● RECORDS FOR THE TASK
====================

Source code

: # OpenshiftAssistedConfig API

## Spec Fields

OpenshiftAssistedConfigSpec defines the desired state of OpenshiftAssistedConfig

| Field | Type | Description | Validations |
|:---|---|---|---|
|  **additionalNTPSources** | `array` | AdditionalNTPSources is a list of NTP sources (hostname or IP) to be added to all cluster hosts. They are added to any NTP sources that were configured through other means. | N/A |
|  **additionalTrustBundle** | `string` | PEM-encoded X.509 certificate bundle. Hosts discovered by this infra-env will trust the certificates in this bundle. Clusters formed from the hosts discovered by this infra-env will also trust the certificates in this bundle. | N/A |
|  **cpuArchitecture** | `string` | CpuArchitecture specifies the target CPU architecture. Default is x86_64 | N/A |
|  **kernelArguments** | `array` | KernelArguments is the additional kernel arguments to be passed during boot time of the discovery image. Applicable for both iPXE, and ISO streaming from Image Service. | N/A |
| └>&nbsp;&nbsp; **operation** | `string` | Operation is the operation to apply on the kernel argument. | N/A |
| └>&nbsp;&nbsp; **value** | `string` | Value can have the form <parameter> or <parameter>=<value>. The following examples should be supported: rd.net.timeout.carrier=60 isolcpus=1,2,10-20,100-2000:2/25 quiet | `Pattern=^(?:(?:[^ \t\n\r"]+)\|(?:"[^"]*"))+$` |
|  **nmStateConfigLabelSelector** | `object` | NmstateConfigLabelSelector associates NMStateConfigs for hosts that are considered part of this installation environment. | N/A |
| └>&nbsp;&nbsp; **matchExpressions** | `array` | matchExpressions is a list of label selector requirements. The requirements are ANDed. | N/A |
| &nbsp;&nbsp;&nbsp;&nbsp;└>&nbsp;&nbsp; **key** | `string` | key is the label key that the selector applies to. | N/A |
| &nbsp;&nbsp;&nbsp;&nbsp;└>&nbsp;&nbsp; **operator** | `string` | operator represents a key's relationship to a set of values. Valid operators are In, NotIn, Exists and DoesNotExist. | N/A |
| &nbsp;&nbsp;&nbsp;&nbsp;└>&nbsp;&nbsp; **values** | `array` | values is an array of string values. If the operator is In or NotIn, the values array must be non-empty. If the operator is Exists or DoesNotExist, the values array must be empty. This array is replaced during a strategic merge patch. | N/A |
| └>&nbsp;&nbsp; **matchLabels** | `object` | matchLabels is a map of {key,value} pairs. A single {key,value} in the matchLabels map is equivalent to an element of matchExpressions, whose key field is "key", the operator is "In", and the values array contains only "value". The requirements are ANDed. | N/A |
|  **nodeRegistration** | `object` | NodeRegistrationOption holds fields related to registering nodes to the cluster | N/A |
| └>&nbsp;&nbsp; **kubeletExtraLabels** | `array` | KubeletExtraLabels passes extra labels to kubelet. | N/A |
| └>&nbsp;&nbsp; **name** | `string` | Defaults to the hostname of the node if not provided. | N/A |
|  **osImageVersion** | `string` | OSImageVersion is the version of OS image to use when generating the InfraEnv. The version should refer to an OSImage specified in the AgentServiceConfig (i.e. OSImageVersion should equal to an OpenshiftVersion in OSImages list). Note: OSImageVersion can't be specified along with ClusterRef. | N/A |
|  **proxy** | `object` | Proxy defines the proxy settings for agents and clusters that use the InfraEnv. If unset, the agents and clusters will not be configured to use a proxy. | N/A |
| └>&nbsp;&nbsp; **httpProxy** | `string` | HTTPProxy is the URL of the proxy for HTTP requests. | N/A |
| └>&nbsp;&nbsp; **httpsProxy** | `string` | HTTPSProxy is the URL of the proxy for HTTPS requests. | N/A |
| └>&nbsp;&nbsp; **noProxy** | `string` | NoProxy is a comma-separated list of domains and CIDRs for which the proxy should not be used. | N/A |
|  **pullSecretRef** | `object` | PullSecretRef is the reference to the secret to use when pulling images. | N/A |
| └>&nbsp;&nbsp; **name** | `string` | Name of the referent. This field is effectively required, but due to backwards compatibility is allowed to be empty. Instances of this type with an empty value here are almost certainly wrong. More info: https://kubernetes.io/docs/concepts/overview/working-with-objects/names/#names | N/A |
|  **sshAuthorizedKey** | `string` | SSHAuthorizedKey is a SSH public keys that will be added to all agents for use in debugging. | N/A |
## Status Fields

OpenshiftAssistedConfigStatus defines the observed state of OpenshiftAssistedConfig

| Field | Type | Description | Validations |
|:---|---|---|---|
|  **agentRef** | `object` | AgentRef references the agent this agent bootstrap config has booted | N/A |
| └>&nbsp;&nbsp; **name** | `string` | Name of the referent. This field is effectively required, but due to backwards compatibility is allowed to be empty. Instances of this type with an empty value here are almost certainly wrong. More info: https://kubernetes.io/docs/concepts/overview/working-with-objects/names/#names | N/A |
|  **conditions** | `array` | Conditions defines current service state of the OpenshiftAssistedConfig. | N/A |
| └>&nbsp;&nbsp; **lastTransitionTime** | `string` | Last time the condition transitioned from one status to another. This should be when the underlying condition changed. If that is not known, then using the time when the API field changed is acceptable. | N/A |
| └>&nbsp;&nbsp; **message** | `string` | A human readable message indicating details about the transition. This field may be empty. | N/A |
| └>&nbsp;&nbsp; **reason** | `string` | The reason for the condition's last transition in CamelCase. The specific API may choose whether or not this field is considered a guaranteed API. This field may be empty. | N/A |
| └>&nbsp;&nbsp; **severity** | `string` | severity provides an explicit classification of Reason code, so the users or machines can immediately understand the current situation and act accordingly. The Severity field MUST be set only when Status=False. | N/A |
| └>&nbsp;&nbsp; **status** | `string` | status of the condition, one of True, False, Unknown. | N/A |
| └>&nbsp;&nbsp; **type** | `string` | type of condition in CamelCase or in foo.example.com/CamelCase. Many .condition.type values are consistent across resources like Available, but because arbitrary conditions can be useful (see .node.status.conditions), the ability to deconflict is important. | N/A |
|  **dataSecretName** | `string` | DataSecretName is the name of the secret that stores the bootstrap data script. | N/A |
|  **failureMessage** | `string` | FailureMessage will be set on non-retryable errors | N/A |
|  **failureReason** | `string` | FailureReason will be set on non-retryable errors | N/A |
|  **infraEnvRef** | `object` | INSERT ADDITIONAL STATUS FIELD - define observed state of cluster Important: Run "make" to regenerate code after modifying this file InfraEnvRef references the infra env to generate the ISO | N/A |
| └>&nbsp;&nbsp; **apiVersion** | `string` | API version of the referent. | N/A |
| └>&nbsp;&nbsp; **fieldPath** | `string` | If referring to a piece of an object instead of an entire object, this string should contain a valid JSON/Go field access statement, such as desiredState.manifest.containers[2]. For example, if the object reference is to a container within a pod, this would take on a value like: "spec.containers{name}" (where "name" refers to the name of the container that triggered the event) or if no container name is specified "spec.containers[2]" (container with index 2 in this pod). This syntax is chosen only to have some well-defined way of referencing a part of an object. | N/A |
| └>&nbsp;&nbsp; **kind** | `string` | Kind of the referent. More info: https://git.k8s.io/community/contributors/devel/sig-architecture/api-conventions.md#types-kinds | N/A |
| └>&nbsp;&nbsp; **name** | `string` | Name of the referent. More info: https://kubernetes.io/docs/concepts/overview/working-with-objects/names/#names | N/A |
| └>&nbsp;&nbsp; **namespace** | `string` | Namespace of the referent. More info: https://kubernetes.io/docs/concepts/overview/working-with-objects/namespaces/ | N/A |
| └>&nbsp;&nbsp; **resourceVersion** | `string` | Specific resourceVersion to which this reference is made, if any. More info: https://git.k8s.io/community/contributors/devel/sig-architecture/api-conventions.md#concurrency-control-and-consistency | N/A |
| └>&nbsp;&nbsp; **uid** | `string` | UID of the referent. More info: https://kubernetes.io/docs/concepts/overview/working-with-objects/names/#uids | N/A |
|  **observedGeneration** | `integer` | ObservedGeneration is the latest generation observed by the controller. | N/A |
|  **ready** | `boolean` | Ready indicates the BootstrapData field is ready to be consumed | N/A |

====================

● INSTRUCTIONS TO FOLLOW
For the entries shown above, tally every line containing the word "current". Report the tally and nothing else.

● EXERCISE SOLUTION
2